En tránsito por los lugares de siempre

viernes, 30 de mayo de 2008

¿Despiste o falta de ganas?

Hoy he leído esta noticia en elmundo.es:

TOKIO.- Intrigado por la misteriosa desaparición de alimentos de su frigorífico, un japonés se llevó la sorpresa de descubrir a una mujer que vivía en un armario de su casa desde hacía meses.

El hombre, un soltero de 57 años, había decidido instalar una cámara de seguridad en su casa, en la localidad de Fukuoka (oeste), para descubrir el motivo de la desaparición de comida de su cocina.

Y llamó a la policía cuando vio en las imágenes a una mujer que se paseaba por su domicilio en su ausencia.

"Registramos la vivienda y descubrimos a la mujer instalada en un armario", explicó un portavoz de la policía de Fukuoka.

La mujer, Tatsuko Horikawa de 58 años, vivía escondida en la parte superior de un armario, lo suficientemente grande para albergar a una persona acostada, donde había instalado un colchón y varias botellas de agua.

La mujer "explicó a los investigadores que no tenía dónde vivir. Parece que vivió aquí durante un año, aunque no todo el tiempo", declaró el portavoz.

La mujer fue detenida y la policía sospecha que pudo haber instalado escondrijos en los armarios de otras viviendas del barrio.

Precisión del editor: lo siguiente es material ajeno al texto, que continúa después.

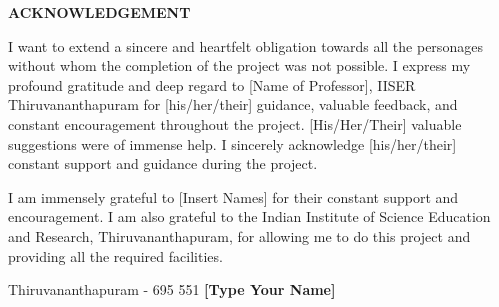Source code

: \begin{center}
{\large{\bf{ACKNOWLEDGEMENT}}}
\end{center}


 I want to extend a sincere and heartfelt obligation towards all the personages without whom the completion of the project was not possible. I express my profound gratitude and deep regard to [Name of Professor], IISER Thiruvananthapuram for [his/her/their] guidance, valuable feedback, and constant encouragement throughout the project. [His/Her/Their] valuable suggestions were of immense help. I sincerely acknowledge [his/her/their] constant support and guidance during the project. 

I am immensely grateful to [Insert Names] for their constant support and encouragement. I am also grateful to the Indian Institute of Science Education and Research, Thiruvananthapuram, for allowing me to do this project and providing all the required facilities.




\vspace{4cm} %

\noindent Thiruvananthapuram - 695 551 \hfill \textbf{[Type Your Name]}

 \hfill

\clearpage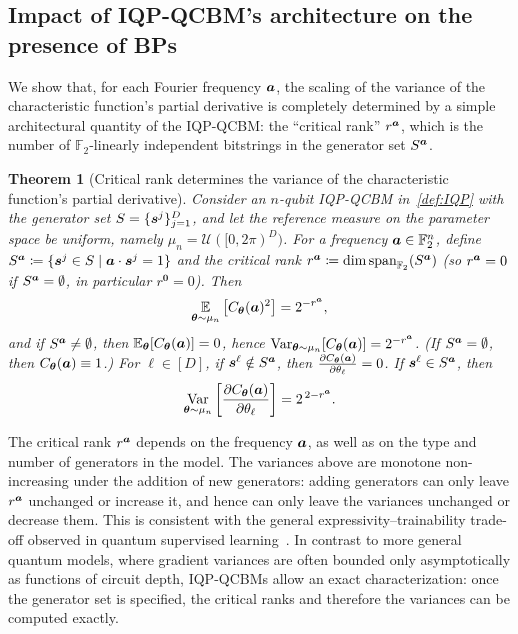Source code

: \documentclass{article}
\theoremstyle{plain}
\newtheorem{theorem}{Theorem}[section]
\theoremstyle{definition}
\theoremstyle{remark}
\begin{document}
\subsection{Impact of IQP-QCBM's architecture on the presence of BPs} \label{subsec:uniform}
We show that, for each Fourier frequency $\vta$, the scaling of the variance of the characteristic function's partial derivative is completely determined by a simple architectural quantity of the IQP-QCBM: the ``critical rank'' $r^\vta$, which is the number of $\mathbb{F}_2$-linearly independent bitstrings in the generator set $S^\vta$.

\begin{theorem}[Critical rank determines the variance of the characteristic function's partial derivative]
\label{thm:uniform}
Consider an $n$-qubit IQP-QCBM in~\cref{def:IQP} with the generator set $S=\{\vtsj\}_{j=1}^D$, and let the reference measure on the parameter space be uniform, namely $\mu_n = \mathcal{U}([0,2\pi)^D)$. For a frequency $\vta \in \mathbb{F}_2^n$, define $S^{\vta} \coloneqq \{ \vtsj\in S \mid \vta \cdot \vtsj = 1 \}$
and the critical rank $r^\vta \coloneqq \dim \operatorname{span}_{\mathbb{F}_2}( S^{\vta})$
(so $r^\vta=0$ if $S^\vta=\emptyset$, in particular $r^{\mathbf 0}=0$). Then
\begin{equation}
\operatorname*{\mathbb{E}}_{\vttheta\sim\mu_n}\big[C_\vttheta(\vta)^2\big] = 2^{-r^\vta},
\end{equation}
and if $S^\vta\neq\emptyset$, then $\operatorname*{\mathbb{E}}_{\vttheta}[C_\vttheta(\vta)]=0$, hence
$\operatorname*{Var}_{\vttheta\sim\mu_n}[C_\vttheta(\vta)] = 2^{-r^\vta}$.
(If $S^\vta=\emptyset$, then $C_\vttheta(\vta)\equiv 1$.) For $\ell \in [D]$, if $\vtsl \notin S^\vta$, then $ \frac{\partial C_\vttheta(\vta)}{\partial \theta_\ell}=0$. If $\vtsl \in S^\vta$, then
\begin{equation}
\operatorname*{Var}_{\vttheta\sim\mu_n} \left[ \frac{\partial C_\vttheta(\vta)}{\partial \theta_\ell} \right] = 2^{\,2-r^\vta}. \end{equation}
\end{theorem}

The critical rank $r^\vta$ depends on the frequency $\vta$, as well as on the type and number of generators in the model. The variances above are monotone non-increasing under the addition of new generators: adding generators can only leave $r^\vta$ unchanged or increase it, and hence can only leave the variances unchanged or decrease them. This is consistent with the general expressivity–trainability trade-off observed in quantum supervised learning~\citet{mcclean18, Holmes22}. In contrast to more general quantum models, where gradient variances are often bounded only asymptotically as functions of circuit depth, IQP-QCBMs allow an exact characterization: once the generator set is specified, the critical ranks and therefore the variances can be computed exactly.
\end{document}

Bien... cosas que se me vienen a la cabeza:

1. ¿Este señor sabe lo que es el fondo de armario? juaaaaas... azucarillo por el chiste malo.
2. ¿Cómo contenía la señora la clase de sonidos que provienen de manera lógica de un cuerpo vivito y coleando como por ejemplo, sus propios ronquidos?
3. ¿Qué hacía los fines de semana?
4. ¿Dónde guarda este hombre la ropa de temporada?

¿Más sugerencias?

martes, 13 de mayo de 2008

Damos asco

Yo no era nadie. Un día, porque el Señor lo dispuso así, y ya sabemos lo que dicen de los caminos del Señor, mi hermano decidió casarse con una moza de buen ver, forrada y... famosa.
De repente yo, que ni pinchaba ni cortaba, que sólo me unían unos cuantos genes con mi fraternal homónimo, aparecía en revistas del corazón y curiosamente era la comidilla de las mujeres con papel albal en la cabeza de las peluquerías de barrio.

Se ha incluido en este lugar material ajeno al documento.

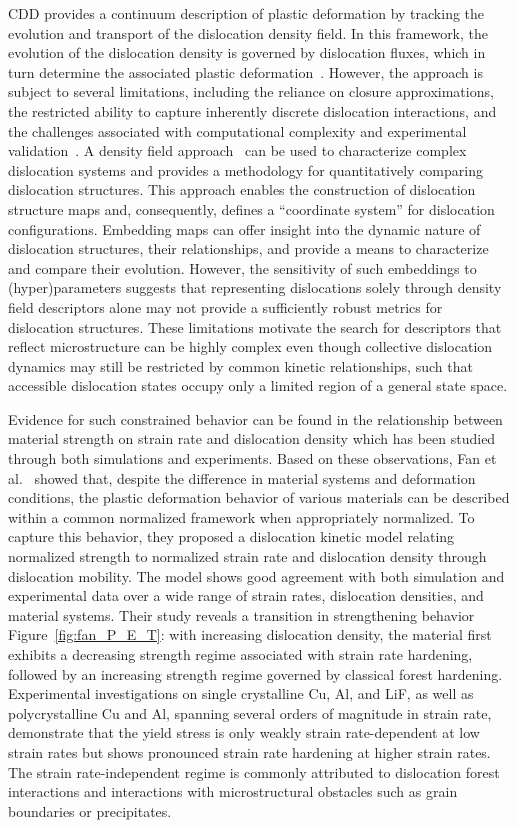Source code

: \documentclass[pdflatex,sn-mathphys-num]{sn-jnl}%
\theoremstyle{thmstyleone}%
\theoremstyle{thmstyletwo}%
\theoremstyle{thmstylethree}%
\begin{document}
CDD provides a continuum description of plastic deformation by tracking the evolution and transport of the dislocation density field. In this framework, the evolution of the dislocation density is governed by dislocation fluxes, which in turn determine the associated plastic deformation~\cite{Ebrahimi2014}.
However, the approach is subject to several limitations, including the reliance on closure approximations, the restricted ability to capture inherently discrete dislocation interactions, and the challenges associated with computational complexity and experimental validation~\cite{SANDFELD2015, HOCHRAINER2016}.
A density field approach~\cite{Udofia2025} can be used to characterize complex dislocation systems and provides a methodology for quantitatively comparing dislocation structures.
This approach enables the construction of dislocation structure maps and, consequently, defines a ``coordinate system'' for dislocation configurations.
Embedding maps can offer insight into the dynamic nature of dislocation structures, their relationships, and provide a means to characterize and compare their evolution.
However, the sensitivity of such embeddings to (hyper)parameters suggests that representing dislocations solely through density field descriptors alone may not provide a sufficiently robust metrics for dislocation structures. These limitations motivate the search for descriptors that reflect microstructure can be highly complex even though collective dislocation dynamics may still be restricted by common kinetic relationships, such that accessible dislocation states occupy only a limited region of a general state space.
 
Evidence for such constrained behavior can be found in the relationship between material strength on strain rate and dislocation density which has been studied through both simulations and experiments. Based on these observations, Fan et al.~\cite{Fan2021} showed that, despite the difference in material systems and deformation conditions, the plastic deformation behavior of various materials can be described within a common normalized framework when appropriately normalized.
To capture this behavior, they proposed a dislocation kinetic model relating normalized strength to normalized strain rate and dislocation density through dislocation mobility.
The model shows good agreement with both simulation and experimental data over a wide range of strain rates, dislocation densities, and material systems.
Their study reveals a transition in strengthening behavior Figure~\ref{fig:fan_P_E_T}: with increasing dislocation density, the material first exhibits a decreasing strength regime associated with strain rate hardening, followed by an increasing strength regime governed by classical forest hardening. Experimental investigations on single crystalline Cu, Al, and LiF, as well as polycrystalline Cu and Al, spanning several orders of magnitude in strain rate, demonstrate that the yield stress is only weakly strain rate-dependent at low strain rates but shows pronounced strain rate hardening at higher strain rates.
The strain rate-independent regime is commonly attributed to dislocation forest interactions and interactions with microstructural obstacles such as grain boundaries or precipitates. 
\end{document}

Joder, yo no he pedido esto. Joder, yo no quiero que me persigan ni que tenga que salir en los medios la marca del papel higiénico con que limpio mis humildes posaderas. Ni tampoco quiero usar gafas de sol. Yo no era nadie. Y ahora soy la "hermana de" a quien todos tienen derecho a perseguir y a fotografiar. Dicen que es por el derecho a la información. ¿Información sobre qué? ¿sobre mis idas y venidas en mis aburridos días?¿No sería más bien derecho a la polemización, si es que existe el palabro?Derecho a que los demás vengan y digan "La hermanísima llevaba pantalones de cuadros, queeeee hortera". Pues qué gracia, tú. Me ha tocado. Y paso de que me juzguen en todo momento. De tener que ver mi foto en revistas, y más que nada porque ni lo he pedido y porque ni saco tajada. No quiero entrar en el juego, no me arrejunto.

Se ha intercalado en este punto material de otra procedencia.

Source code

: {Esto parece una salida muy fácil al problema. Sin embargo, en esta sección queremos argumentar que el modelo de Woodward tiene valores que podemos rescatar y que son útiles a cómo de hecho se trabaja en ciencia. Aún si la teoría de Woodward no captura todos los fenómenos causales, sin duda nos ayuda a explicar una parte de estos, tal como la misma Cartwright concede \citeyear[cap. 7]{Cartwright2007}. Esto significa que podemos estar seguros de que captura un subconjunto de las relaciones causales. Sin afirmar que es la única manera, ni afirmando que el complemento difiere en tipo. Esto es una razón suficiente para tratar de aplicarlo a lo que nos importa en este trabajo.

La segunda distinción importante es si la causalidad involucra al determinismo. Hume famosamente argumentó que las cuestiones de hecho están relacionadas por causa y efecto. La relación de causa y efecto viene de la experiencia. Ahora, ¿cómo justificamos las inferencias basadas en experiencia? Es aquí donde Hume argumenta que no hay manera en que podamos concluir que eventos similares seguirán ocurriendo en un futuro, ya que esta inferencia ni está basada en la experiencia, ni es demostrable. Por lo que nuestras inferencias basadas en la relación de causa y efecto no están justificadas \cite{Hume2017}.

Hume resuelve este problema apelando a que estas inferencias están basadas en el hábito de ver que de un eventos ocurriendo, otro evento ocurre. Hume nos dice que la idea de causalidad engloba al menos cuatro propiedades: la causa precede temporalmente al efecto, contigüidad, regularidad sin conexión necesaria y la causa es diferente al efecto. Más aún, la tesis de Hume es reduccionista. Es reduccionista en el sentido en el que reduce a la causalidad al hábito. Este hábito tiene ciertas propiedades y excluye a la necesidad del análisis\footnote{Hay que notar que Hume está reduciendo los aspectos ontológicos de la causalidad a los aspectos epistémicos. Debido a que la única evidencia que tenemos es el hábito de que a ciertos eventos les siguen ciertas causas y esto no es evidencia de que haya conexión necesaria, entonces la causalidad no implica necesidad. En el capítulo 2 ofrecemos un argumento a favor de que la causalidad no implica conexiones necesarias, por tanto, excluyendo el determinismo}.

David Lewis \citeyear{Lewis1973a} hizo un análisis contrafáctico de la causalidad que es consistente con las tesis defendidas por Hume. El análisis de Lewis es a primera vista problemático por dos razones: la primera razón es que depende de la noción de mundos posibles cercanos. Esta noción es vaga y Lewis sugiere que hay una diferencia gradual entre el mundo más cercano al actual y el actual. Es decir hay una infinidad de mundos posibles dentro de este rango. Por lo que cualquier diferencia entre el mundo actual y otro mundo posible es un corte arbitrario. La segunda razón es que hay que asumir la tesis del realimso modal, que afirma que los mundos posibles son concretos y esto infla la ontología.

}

Entonces, ¿qué tiene más peso aquí? ¿La información de ávidas marujas que no tienen otra cosa que hacer en sus quehaceres cotidianos o la privacidad de una sola persona que nunca quiso ser el centro de atención?¿Qué derecho tiene más importancia?

Porque yo no era nadie y ahora soy una bruja por querer pasar desapercibida. Manda huevos con los caminos del Señor. Porque además, soy atea.